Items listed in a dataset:
[Start of Attachment]

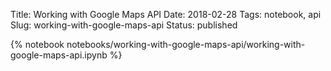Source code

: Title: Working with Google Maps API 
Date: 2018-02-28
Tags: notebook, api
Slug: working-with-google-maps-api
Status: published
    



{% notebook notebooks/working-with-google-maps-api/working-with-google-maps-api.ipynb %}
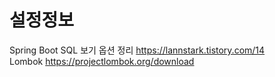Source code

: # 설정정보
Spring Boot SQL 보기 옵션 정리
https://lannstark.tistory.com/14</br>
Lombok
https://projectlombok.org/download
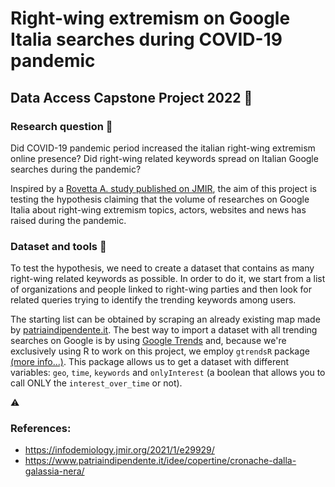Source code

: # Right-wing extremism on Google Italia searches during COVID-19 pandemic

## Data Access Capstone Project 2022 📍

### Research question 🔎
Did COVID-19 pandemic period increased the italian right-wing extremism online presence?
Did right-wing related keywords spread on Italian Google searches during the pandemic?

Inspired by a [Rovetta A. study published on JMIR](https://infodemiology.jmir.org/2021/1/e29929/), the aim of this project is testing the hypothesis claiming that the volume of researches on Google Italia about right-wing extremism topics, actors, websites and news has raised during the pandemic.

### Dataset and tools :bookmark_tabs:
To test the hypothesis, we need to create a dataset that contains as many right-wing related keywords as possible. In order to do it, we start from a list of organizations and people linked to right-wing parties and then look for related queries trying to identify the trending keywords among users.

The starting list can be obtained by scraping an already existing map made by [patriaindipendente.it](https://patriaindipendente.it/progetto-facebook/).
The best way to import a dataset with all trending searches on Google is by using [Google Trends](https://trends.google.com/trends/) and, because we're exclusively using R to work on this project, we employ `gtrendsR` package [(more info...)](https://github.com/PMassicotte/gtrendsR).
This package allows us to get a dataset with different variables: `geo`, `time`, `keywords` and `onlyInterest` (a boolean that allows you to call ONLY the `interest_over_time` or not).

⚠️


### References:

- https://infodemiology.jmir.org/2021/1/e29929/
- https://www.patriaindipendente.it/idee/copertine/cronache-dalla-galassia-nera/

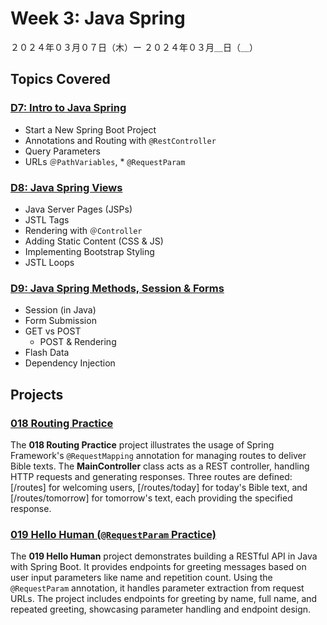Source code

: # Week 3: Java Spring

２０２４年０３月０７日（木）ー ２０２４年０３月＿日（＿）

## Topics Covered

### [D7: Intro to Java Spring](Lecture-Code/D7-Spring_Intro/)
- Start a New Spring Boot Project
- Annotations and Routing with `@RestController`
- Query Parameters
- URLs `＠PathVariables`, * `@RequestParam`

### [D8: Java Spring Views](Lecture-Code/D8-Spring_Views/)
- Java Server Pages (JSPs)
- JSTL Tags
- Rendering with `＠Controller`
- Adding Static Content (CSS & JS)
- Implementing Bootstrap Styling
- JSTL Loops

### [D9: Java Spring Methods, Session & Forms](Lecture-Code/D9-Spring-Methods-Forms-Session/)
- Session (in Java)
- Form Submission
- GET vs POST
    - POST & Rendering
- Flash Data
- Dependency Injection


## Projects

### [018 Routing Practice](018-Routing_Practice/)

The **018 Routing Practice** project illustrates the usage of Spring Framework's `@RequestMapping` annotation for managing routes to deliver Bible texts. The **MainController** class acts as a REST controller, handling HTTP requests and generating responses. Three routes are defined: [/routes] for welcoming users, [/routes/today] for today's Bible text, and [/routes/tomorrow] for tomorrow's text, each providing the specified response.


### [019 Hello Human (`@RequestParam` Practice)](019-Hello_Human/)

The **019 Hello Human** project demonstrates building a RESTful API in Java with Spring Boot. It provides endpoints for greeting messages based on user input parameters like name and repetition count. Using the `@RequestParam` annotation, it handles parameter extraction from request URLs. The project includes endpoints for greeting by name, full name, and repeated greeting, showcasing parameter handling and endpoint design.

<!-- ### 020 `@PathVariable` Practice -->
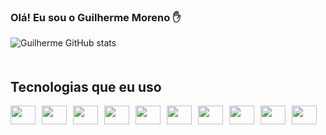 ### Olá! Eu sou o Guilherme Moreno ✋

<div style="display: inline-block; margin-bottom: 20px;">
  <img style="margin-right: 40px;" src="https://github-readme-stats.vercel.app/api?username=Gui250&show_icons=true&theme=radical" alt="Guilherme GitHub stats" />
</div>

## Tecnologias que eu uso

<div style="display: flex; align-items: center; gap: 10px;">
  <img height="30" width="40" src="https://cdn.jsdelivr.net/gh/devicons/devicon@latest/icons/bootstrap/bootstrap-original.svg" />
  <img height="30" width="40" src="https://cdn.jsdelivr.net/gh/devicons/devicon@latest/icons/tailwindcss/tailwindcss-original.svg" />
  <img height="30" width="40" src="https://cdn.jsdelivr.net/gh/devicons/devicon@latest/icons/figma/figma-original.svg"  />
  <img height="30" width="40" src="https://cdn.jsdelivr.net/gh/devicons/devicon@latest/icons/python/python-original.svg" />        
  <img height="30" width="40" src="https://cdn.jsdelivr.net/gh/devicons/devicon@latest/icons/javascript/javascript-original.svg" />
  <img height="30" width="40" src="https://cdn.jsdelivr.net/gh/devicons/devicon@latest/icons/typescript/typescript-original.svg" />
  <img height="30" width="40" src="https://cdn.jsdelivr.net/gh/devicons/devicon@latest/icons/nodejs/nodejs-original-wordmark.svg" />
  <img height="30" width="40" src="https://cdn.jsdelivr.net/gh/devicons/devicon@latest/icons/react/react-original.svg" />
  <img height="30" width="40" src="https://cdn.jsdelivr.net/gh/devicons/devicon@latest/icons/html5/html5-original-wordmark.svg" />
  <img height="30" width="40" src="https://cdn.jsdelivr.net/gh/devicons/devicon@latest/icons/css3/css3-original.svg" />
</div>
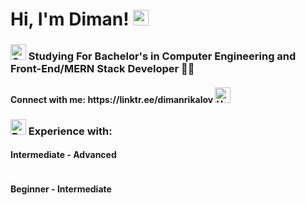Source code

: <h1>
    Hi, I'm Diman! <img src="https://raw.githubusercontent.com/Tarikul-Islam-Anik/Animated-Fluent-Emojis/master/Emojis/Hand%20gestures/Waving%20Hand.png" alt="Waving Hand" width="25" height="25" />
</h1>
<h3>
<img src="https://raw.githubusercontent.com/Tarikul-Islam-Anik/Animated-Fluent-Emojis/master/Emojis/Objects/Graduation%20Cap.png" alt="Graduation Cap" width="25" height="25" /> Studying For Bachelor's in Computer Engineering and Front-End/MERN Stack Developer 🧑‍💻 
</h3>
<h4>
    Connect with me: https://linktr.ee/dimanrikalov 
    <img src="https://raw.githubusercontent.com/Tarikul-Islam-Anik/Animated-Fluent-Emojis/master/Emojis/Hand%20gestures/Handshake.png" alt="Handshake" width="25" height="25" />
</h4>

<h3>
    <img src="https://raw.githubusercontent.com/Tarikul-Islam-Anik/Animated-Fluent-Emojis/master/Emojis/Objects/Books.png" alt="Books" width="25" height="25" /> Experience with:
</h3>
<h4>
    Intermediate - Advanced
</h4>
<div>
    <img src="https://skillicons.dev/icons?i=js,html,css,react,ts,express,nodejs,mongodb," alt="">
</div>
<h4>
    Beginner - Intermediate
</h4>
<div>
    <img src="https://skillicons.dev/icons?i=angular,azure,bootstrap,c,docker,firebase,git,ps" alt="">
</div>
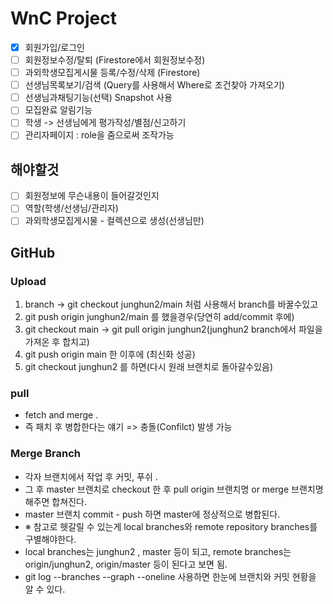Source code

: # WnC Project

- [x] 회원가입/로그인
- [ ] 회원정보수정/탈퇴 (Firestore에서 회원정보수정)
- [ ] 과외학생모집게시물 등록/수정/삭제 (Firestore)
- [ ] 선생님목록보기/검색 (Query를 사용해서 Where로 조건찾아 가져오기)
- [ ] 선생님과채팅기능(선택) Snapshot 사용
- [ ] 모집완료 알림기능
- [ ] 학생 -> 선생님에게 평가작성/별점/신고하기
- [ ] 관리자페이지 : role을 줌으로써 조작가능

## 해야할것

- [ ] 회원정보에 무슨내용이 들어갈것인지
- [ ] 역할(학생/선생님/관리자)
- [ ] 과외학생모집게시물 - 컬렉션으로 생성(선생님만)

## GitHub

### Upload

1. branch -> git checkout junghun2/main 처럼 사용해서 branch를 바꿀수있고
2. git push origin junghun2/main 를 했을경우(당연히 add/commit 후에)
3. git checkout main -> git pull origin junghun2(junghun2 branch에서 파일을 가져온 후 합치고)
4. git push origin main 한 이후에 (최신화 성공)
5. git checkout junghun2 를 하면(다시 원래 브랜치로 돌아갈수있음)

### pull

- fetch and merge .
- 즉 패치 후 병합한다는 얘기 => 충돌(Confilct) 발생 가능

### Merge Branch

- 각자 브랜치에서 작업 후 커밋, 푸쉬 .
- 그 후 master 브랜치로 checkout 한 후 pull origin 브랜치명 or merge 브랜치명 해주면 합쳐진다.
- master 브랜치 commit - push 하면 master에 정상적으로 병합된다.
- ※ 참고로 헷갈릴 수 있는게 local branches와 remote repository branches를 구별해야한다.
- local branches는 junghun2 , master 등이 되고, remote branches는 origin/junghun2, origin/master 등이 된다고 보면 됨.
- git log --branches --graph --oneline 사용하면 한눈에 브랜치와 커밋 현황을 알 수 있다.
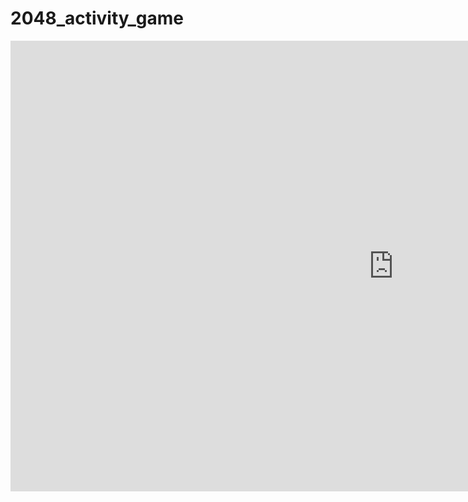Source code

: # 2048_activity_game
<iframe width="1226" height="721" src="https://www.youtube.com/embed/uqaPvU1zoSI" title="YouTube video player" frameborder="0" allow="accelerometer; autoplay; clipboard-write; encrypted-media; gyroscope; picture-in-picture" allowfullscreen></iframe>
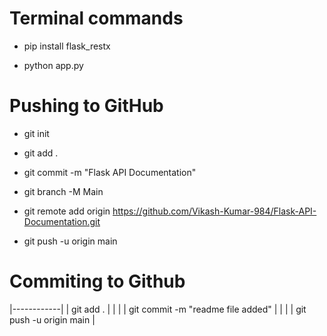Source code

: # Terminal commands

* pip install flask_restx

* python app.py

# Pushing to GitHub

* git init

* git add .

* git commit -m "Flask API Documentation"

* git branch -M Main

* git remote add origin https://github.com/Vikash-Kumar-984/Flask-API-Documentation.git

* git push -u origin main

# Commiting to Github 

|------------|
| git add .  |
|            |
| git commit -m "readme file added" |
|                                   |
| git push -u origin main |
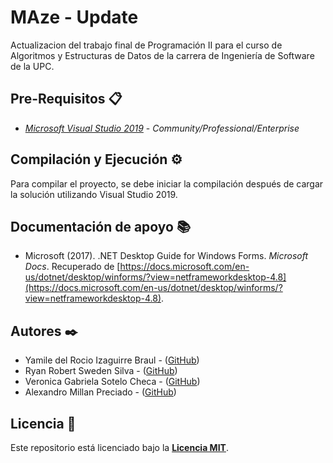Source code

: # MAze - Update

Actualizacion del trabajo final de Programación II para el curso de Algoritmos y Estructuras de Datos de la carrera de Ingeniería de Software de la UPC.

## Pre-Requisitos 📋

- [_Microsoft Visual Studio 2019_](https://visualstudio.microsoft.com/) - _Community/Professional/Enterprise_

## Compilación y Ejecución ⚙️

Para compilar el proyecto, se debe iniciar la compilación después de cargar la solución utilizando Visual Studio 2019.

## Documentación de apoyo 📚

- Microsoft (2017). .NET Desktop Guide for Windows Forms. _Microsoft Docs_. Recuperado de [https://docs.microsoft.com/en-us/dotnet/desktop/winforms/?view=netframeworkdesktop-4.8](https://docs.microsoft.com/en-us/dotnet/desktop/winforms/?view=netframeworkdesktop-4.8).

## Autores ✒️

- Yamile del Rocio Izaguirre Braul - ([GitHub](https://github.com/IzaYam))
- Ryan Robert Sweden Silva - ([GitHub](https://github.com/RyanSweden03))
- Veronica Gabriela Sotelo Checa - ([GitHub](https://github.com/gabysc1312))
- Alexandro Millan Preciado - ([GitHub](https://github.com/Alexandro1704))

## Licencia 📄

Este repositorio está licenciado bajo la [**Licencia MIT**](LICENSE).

[End of Attachment]

To do: From the data above, output exactly the lines between the one containing "Hi, I'm Diman!" and the one containing "Connect with me: https://linktr.ee/dimanrikalov", counting both of them.

Result:
    Hi, I'm Diman! <img src="https://raw.githubusercontent.com/Tarikul-Islam-Anik/Animated-Fluent-Emojis/master/Emojis/Hand%20gestures/Waving%20Hand.png" alt="Waving Hand" width="25" height="25" />
</h1>
<h3>
<img src="https://raw.githubusercontent.com/Tarikul-Islam-Anik/Animated-Fluent-Emojis/master/Emojis/Objects/Graduation%20Cap.png" alt="Graduation Cap" width="25" height="25" /> Studying For Bachelor's in Computer Engineering and Front-End/MERN Stack Developer 🧑‍💻 
</h3>
<h4>
    Connect with me: https://linktr.ee/dimanrikalov 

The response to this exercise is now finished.